PV&T B4 #447 just out of the shops after remanufacturing

The PV&T’s original plan for the Portland to Bangor electrification was to order sleds from ALCO & build them up as locomotives with new GE electricals. Alas, this was not to be so! Worthington was starting to make noises about shutting their new subsidiary down and the order was declined as not being profitable enough.

So plan B – with the slow running down of industry in the NE, two of the old B1s’s were sitting out of service as parts locomotives, and could be used as a platform for a new locomotive design. So off they went into the Portland shops, to emerge a couple of months later as the heavily modified 6100 HP class B4.
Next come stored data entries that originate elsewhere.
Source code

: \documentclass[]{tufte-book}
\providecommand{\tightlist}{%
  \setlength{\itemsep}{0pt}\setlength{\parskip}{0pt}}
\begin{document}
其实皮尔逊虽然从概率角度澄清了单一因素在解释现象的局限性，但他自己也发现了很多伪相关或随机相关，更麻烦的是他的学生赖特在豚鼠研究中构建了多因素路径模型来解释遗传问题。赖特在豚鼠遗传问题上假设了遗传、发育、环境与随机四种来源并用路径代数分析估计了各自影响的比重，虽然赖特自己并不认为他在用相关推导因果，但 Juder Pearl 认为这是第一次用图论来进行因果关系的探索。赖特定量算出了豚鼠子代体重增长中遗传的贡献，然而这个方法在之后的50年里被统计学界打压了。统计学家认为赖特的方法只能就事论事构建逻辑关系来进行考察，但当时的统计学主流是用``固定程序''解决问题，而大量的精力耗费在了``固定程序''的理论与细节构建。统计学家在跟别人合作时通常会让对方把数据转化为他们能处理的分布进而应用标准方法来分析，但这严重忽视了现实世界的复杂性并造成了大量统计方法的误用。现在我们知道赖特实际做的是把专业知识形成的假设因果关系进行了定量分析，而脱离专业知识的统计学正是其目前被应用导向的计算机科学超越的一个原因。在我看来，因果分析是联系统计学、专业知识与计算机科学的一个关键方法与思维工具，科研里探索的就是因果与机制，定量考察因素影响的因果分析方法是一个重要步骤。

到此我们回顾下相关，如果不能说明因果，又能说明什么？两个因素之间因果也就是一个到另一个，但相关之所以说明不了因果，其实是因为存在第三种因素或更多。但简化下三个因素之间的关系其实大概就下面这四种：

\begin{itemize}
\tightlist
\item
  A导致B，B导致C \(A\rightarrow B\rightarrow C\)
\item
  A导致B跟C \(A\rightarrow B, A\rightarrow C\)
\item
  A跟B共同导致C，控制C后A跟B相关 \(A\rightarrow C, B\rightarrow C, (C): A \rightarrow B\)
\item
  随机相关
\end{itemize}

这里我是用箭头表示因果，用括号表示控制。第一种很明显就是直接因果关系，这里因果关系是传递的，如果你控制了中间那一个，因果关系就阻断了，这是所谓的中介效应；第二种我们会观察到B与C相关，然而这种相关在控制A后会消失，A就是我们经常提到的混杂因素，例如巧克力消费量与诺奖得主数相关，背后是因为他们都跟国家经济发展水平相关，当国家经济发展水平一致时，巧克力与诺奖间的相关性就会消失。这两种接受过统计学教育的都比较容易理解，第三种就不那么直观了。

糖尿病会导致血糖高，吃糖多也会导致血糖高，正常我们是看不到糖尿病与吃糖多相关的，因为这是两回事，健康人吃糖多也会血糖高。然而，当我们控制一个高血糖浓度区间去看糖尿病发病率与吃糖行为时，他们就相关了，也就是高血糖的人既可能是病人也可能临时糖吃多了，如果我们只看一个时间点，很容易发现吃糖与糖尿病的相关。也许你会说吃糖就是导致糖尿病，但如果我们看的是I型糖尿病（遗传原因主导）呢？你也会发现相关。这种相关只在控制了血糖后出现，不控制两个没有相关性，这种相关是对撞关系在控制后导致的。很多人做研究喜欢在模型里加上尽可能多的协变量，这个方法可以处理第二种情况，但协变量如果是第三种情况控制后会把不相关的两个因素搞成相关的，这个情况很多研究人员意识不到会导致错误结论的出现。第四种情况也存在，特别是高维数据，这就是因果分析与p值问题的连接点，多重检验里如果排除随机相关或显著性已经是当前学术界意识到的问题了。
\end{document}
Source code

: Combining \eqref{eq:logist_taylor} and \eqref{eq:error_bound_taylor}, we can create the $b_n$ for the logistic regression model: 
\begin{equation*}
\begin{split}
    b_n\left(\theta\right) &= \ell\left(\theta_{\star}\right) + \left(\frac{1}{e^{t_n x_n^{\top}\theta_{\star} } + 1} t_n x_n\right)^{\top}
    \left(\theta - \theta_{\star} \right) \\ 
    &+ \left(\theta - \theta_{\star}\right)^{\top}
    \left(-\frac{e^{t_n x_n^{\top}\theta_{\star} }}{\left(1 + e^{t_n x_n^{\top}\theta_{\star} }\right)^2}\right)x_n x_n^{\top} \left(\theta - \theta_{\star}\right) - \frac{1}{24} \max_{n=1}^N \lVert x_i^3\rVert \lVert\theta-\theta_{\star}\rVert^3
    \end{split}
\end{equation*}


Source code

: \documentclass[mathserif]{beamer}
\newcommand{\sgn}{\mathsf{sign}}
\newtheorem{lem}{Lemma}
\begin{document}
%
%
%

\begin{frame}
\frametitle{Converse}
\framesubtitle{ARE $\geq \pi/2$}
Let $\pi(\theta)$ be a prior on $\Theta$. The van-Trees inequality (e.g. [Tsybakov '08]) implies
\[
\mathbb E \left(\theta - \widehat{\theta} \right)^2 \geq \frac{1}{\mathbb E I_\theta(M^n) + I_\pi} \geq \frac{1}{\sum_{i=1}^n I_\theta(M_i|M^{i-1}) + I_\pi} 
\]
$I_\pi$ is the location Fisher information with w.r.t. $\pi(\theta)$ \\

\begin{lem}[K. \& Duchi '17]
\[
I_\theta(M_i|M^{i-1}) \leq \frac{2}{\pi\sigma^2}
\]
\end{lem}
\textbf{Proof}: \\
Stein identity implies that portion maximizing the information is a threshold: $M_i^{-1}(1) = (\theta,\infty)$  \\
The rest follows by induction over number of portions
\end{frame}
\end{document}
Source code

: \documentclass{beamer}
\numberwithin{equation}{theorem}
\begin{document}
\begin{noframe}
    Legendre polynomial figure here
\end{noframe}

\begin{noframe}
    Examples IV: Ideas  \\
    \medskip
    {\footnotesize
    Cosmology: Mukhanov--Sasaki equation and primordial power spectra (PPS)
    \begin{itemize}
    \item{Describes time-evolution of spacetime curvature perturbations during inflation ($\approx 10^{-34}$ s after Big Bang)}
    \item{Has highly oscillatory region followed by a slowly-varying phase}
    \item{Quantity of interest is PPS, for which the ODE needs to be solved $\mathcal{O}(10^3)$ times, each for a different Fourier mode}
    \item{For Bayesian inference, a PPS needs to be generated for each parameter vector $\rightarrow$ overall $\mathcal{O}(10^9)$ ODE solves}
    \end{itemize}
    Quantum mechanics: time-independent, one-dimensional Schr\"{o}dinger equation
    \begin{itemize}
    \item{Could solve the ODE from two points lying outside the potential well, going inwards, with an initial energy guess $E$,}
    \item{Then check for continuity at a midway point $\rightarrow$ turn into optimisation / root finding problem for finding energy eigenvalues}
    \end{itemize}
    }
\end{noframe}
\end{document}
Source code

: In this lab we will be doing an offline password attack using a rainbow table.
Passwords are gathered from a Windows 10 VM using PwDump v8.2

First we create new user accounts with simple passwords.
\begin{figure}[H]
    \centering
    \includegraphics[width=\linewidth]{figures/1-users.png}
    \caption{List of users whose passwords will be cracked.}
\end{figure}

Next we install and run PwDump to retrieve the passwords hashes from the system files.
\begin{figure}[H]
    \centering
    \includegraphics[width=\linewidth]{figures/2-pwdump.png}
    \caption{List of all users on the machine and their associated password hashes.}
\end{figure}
A regular class B would be super slippery with this sort of power, but the B1s’s were ballasted to make them better switchers, and that made it possible to put a ridiculous amount of power onto the wheels without making them into a skate when starting a heavy train.

No further B’s were rebuilt like this, but these two were used as a design basis for the completely home-built E2’s that came out of the Portland shops a year later.

PV&T ECC #448 after the addition of a canadian cab

The B4/E1s have not escaped the canadian-cabification of the boxcab motors; 448 went into the shops at the same time as #239 did and came out with a cab suitable for the front motor on a train. No changes were made to the electrical system, so it kept the same horsepower as #447.